Assessment of the potential of radiators and underfloor heating systems
To assess the extent to which this technology can be used to avoid overheating in summer, the engineer and her team assessed the potential of two heating systems: They investigated whether radiators and underfloor heating systems – heat distributors – could replace the air conditioning units that are often used in existing buildings. These units dissipate their waste heat via a tube through the window or an opening in the wall.
“Not only do these air conditioning systems use a lot of power, they are also loud and create drafts. They can also cause hygiene problems if they are not properly maintained,” explains the researcher.
Simulations with WUFI® Plus
To determine whether heat pumps can be combined with radiators or underfloor heating systems for use as a cooling system, the researcher and her team conducted initial tests under laboratory conditions in the climate chamber with radiators and underfloor heating systems.
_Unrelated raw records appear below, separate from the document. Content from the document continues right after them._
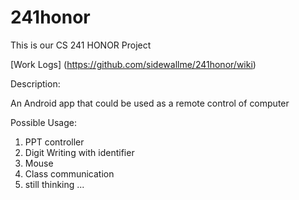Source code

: 241honor
========
This is our CS 241 HONOR Project

[Work Logs] (https://github.com/sidewallme/241honor/wiki)

Description:

An Android app that could be used as a remote control of computer

Possible Usage:  
1. PPT controller   
2. Digit Writing with identifier   
3. Mouse   
4. Class communication   
5. still thinking ...   

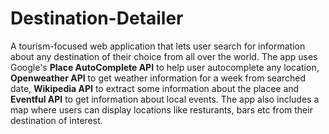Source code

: # Destination-Detailer
A tourism-focused web application that lets user search for information about any destination of their choice from all over the world. The app uses Google's **Place AutoComplete API** to help user autocomplete any location, **Openweather API** to get weather information for a week from searched date, **Wikipedia API** to extract some information about the placee and **Eventful API** to get information about local events. The app also includes a map where users can display locations like resturants, bars etc from their destination of interest.
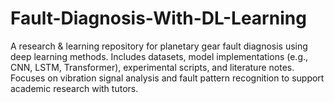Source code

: # Fault-Diagnosis-With-DL-Learning
A research &amp; learning repository for planetary gear fault diagnosis using deep learning methods. Includes datasets, model implementations (e.g., CNN, LSTM, Transformer), experimental scripts, and literature notes. Focuses on vibration signal analysis and fault pattern recognition to support academic research with tutors.
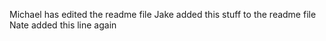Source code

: Michael has edited the readme file
Jake added this stuff to the readme file
Nate added this line again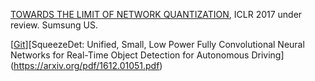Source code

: 

[TOWARDS THE LIMIT OF NETWORK QUANTIZATION](https://arxiv.org/pdf/1612.01543.pdf), ICLR 2017 under review. Sumsung US. 

[[Git](https://github.com/DeepScale/SqueezeNet/)][SqueezeDet: Unified, Small, Low Power Fully Convolutional Neural Networks for Real-Time Object Detection for Autonomous Driving] (https://arxiv.org/pdf/1612.01051.pdf) 

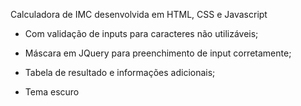 Calculadora de IMC desenvolvida em HTML, CSS e Javascript

* Com validação de inputs para caracteres não utilizáveis;

* Máscara em JQuery para preenchimento de input corretamente;

* Tabela de resultado e informações adicionais;

* Tema escuro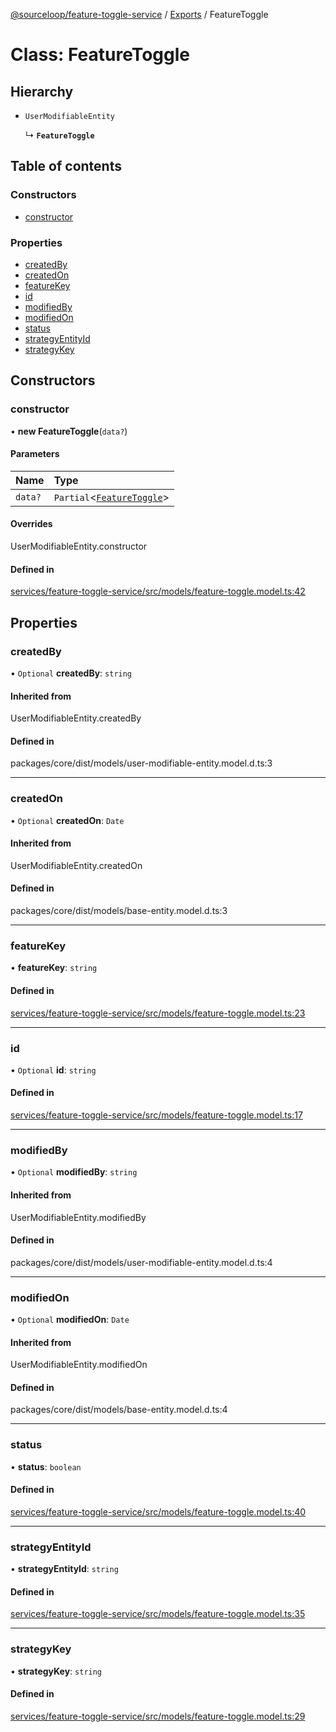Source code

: [@sourceloop/feature-toggle-service](../README.md) / [Exports](../modules.md) / FeatureToggle

# Class: FeatureToggle

## Hierarchy

- `UserModifiableEntity`

  ↳ **`FeatureToggle`**

## Table of contents

### Constructors

- [constructor](FeatureToggle.md#constructor)

### Properties

- [createdBy](FeatureToggle.md#createdby)
- [createdOn](FeatureToggle.md#createdon)
- [featureKey](FeatureToggle.md#featurekey)
- [id](FeatureToggle.md#id)
- [modifiedBy](FeatureToggle.md#modifiedby)
- [modifiedOn](FeatureToggle.md#modifiedon)
- [status](FeatureToggle.md#status)
- [strategyEntityId](FeatureToggle.md#strategyentityid)
- [strategyKey](FeatureToggle.md#strategykey)

## Constructors

### constructor

• **new FeatureToggle**(`data?`)

#### Parameters

| Name | Type |
| :------ | :------ |
| `data?` | `Partial`<[`FeatureToggle`](FeatureToggle.md)\> |

#### Overrides

UserModifiableEntity.constructor

#### Defined in

[services/feature-toggle-service/src/models/feature-toggle.model.ts:42](https://github.com/sourcefuse/loopback4-microservice-catalog/blob/53060ad88/services/feature-toggle-service/src/models/feature-toggle.model.ts#L42)

## Properties

### createdBy

• `Optional` **createdBy**: `string`

#### Inherited from

UserModifiableEntity.createdBy

#### Defined in

packages/core/dist/models/user-modifiable-entity.model.d.ts:3

___

### createdOn

• `Optional` **createdOn**: `Date`

#### Inherited from

UserModifiableEntity.createdOn

#### Defined in

packages/core/dist/models/base-entity.model.d.ts:3

___

### featureKey

• **featureKey**: `string`

#### Defined in

[services/feature-toggle-service/src/models/feature-toggle.model.ts:23](https://github.com/sourcefuse/loopback4-microservice-catalog/blob/53060ad88/services/feature-toggle-service/src/models/feature-toggle.model.ts#L23)

___

### id

• `Optional` **id**: `string`

#### Defined in

[services/feature-toggle-service/src/models/feature-toggle.model.ts:17](https://github.com/sourcefuse/loopback4-microservice-catalog/blob/53060ad88/services/feature-toggle-service/src/models/feature-toggle.model.ts#L17)

___

### modifiedBy

• `Optional` **modifiedBy**: `string`

#### Inherited from

UserModifiableEntity.modifiedBy

#### Defined in

packages/core/dist/models/user-modifiable-entity.model.d.ts:4

___

### modifiedOn

• `Optional` **modifiedOn**: `Date`

#### Inherited from

UserModifiableEntity.modifiedOn

#### Defined in

packages/core/dist/models/base-entity.model.d.ts:4

___

### status

• **status**: `boolean`

#### Defined in

[services/feature-toggle-service/src/models/feature-toggle.model.ts:40](https://github.com/sourcefuse/loopback4-microservice-catalog/blob/53060ad88/services/feature-toggle-service/src/models/feature-toggle.model.ts#L40)

___

### strategyEntityId

• **strategyEntityId**: `string`

#### Defined in

[services/feature-toggle-service/src/models/feature-toggle.model.ts:35](https://github.com/sourcefuse/loopback4-microservice-catalog/blob/53060ad88/services/feature-toggle-service/src/models/feature-toggle.model.ts#L35)

___

### strategyKey

• **strategyKey**: `string`

#### Defined in

[services/feature-toggle-service/src/models/feature-toggle.model.ts:29](https://github.com/sourcefuse/loopback4-microservice-catalog/blob/53060ad88/services/feature-toggle-service/src/models/feature-toggle.model.ts#L29)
Digital twins of the heating systems were then tested using the building simulation software WUFI® Plus to determine whether the laboratory measurements matched the software calculations. “We can use the digital twins to produce a valid representation of reality and calculate the effect of the overall system in a wide range of application scenarios. This allows us to identify the specific areas where heat pumps plus radiators or underfloor heaters are most effective.” The simulation software creates a (hygric) link between heat and humidity in the calculation. The simulations can be scaled to any type of building, taking into account a range of parameters such as room and window size, the size of the heating elements, the external temperature and the design and number of windows. The researchers can examine other parameters, such as energy requirements and comfort. This allows for a comprehensive evaluation of heating and cooling systems.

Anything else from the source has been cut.